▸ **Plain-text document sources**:
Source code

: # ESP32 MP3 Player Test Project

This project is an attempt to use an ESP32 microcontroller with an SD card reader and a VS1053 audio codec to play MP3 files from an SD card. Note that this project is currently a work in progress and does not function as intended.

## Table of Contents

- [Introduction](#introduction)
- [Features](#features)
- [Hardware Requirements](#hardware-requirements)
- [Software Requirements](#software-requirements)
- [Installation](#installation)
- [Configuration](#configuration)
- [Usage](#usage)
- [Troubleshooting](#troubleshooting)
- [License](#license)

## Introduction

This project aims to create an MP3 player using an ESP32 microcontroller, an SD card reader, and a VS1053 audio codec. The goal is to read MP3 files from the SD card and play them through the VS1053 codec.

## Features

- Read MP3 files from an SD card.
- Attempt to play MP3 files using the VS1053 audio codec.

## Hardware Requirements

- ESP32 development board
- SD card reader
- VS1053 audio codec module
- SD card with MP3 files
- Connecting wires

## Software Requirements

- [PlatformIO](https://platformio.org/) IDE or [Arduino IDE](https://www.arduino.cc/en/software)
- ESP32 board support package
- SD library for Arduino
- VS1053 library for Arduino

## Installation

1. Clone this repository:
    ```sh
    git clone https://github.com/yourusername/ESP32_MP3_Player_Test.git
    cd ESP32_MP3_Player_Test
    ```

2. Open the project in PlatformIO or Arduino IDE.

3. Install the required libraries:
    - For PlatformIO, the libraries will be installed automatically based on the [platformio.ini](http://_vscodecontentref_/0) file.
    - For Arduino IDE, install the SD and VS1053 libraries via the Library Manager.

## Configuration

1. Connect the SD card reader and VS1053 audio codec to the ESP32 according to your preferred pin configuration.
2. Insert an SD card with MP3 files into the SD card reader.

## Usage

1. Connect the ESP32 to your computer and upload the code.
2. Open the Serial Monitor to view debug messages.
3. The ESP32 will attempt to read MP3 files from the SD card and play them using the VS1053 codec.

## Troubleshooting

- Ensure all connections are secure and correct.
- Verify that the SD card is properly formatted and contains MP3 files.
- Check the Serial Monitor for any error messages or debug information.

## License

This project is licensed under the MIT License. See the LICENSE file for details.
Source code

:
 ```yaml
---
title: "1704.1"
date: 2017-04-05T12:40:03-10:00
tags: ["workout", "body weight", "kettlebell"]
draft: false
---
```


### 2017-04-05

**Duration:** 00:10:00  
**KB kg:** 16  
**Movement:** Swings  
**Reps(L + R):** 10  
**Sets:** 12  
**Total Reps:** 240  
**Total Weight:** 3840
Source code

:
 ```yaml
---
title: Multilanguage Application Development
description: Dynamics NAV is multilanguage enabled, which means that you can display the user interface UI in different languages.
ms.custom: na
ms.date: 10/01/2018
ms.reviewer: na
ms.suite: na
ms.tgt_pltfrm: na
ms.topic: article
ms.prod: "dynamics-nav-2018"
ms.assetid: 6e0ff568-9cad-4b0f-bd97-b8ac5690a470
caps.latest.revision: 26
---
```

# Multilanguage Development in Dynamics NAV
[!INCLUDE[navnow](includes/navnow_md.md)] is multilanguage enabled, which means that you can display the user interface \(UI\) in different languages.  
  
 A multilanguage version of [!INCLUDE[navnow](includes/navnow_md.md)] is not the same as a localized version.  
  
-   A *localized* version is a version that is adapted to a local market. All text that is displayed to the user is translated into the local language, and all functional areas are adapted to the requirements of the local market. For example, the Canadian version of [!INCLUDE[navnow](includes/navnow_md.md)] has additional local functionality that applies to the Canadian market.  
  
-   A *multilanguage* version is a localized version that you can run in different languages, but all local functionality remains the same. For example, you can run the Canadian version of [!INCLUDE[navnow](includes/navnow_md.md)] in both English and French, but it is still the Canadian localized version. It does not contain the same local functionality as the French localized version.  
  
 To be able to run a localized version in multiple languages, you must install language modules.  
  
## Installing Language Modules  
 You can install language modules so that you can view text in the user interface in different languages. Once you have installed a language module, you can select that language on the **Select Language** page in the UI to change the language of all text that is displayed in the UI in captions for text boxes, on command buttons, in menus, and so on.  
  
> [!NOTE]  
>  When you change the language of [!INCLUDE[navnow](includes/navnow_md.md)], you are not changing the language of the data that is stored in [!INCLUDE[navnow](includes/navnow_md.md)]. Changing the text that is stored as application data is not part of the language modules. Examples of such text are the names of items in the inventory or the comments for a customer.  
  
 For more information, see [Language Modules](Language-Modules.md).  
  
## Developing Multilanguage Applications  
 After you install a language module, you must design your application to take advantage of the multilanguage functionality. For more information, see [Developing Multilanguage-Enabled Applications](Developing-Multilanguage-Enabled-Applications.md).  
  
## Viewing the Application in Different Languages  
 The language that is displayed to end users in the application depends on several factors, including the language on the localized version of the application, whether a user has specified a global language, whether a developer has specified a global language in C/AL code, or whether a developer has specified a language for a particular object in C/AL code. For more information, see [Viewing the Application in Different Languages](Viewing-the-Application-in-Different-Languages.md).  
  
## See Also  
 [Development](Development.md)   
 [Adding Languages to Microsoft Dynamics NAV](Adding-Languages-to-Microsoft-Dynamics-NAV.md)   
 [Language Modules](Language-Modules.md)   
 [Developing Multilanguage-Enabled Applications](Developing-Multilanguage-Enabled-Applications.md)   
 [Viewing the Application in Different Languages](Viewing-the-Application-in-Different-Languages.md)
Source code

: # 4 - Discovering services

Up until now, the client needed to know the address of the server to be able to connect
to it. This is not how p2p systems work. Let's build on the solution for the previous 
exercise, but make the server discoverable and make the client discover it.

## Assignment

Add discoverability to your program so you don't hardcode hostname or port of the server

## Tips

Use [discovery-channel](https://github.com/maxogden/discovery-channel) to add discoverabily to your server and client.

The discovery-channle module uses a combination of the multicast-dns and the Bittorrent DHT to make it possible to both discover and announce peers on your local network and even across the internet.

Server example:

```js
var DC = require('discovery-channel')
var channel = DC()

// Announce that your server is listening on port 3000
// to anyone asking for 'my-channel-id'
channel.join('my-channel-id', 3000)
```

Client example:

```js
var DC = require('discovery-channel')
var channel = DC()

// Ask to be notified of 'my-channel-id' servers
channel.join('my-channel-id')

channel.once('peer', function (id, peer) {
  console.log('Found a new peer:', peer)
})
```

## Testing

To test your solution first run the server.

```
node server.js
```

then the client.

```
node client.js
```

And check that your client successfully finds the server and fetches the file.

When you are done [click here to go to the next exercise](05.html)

* * *

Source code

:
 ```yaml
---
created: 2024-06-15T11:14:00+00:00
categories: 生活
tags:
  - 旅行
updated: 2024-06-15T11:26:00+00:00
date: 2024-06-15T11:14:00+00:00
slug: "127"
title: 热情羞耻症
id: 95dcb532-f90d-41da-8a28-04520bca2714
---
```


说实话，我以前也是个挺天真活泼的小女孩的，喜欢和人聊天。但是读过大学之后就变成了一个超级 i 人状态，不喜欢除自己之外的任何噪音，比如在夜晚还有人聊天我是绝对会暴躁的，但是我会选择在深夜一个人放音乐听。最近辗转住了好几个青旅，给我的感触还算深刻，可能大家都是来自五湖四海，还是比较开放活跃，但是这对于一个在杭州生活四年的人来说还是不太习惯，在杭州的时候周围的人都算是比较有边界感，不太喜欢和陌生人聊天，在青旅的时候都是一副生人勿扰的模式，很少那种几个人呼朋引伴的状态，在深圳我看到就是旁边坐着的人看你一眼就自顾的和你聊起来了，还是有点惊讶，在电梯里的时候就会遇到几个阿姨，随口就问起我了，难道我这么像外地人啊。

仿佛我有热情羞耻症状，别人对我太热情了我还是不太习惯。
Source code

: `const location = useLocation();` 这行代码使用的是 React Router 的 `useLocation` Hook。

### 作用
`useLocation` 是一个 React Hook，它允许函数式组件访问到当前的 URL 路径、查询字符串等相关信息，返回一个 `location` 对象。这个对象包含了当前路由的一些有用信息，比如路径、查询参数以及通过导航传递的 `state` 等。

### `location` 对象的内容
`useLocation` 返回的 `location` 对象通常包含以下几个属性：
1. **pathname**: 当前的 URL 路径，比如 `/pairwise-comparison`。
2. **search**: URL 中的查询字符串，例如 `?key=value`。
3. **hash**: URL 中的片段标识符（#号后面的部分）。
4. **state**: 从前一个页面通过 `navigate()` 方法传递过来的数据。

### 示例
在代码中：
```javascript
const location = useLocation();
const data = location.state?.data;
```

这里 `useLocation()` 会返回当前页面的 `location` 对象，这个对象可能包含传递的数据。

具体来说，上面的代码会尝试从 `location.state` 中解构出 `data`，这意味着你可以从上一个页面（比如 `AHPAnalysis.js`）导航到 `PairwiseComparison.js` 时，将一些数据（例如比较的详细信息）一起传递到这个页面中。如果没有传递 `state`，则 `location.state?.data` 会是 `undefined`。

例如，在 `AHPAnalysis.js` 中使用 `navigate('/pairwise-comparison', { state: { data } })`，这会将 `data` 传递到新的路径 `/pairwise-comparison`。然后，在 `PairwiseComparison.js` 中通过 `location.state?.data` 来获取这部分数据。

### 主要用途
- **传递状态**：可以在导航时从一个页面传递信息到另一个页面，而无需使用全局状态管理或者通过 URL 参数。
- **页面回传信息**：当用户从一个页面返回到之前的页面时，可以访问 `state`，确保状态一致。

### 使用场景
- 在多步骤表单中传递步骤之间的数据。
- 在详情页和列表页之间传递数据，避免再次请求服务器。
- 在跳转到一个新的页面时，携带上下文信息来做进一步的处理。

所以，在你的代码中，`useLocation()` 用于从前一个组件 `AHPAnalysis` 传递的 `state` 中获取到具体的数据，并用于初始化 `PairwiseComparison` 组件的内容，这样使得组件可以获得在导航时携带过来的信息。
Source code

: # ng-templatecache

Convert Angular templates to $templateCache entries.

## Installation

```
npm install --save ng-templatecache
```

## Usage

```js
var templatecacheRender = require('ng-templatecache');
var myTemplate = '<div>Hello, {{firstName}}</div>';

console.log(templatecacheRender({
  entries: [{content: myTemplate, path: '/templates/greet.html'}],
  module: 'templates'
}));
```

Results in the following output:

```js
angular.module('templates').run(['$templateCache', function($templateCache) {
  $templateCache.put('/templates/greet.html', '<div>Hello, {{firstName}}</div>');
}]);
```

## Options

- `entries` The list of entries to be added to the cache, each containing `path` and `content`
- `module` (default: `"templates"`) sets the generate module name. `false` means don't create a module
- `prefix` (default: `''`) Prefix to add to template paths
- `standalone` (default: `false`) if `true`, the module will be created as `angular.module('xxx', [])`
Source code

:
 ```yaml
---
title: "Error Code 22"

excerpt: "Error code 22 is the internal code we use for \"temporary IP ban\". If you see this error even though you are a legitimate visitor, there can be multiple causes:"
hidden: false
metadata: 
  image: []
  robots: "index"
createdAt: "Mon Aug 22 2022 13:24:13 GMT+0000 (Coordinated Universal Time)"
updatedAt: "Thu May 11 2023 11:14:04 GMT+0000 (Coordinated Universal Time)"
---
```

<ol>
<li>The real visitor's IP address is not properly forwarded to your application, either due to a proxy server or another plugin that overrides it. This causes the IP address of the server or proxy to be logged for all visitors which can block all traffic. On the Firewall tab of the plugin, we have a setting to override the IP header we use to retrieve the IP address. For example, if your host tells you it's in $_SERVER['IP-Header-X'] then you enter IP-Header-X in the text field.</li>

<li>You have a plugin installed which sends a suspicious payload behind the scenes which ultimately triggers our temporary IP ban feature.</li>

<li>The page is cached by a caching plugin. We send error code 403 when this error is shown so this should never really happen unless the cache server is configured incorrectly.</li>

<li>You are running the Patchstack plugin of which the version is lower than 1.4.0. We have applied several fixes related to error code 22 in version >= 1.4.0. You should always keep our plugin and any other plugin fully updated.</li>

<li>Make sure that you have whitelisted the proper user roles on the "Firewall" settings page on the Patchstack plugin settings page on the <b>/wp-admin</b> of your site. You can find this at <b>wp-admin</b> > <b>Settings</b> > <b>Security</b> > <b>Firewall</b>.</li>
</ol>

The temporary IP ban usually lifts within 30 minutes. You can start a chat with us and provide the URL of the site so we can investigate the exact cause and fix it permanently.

▸ **Work request**: Look through the records above for the string "visitor", then copy every line that has it.

▸ **Answer for the task**:
excerpt: "Error code 22 is the internal code we use for \"temporary IP ban\". If you see this error even though you are a legitimate visitor, there can be multiple causes:"
<li>The real visitor's IP address is not properly forwarded to your application, either due to a proxy server or another plugin that overrides it. This causes the IP address of the server or proxy to be logged for all visitors which can block all traffic. On the Firewall tab of the plugin, we have a setting to override the IP header we use to retrieve the IP address. For example, if your host tells you it's in $_SERVER['IP-Header-X'] then you enter IP-Header-X in the text field.</li>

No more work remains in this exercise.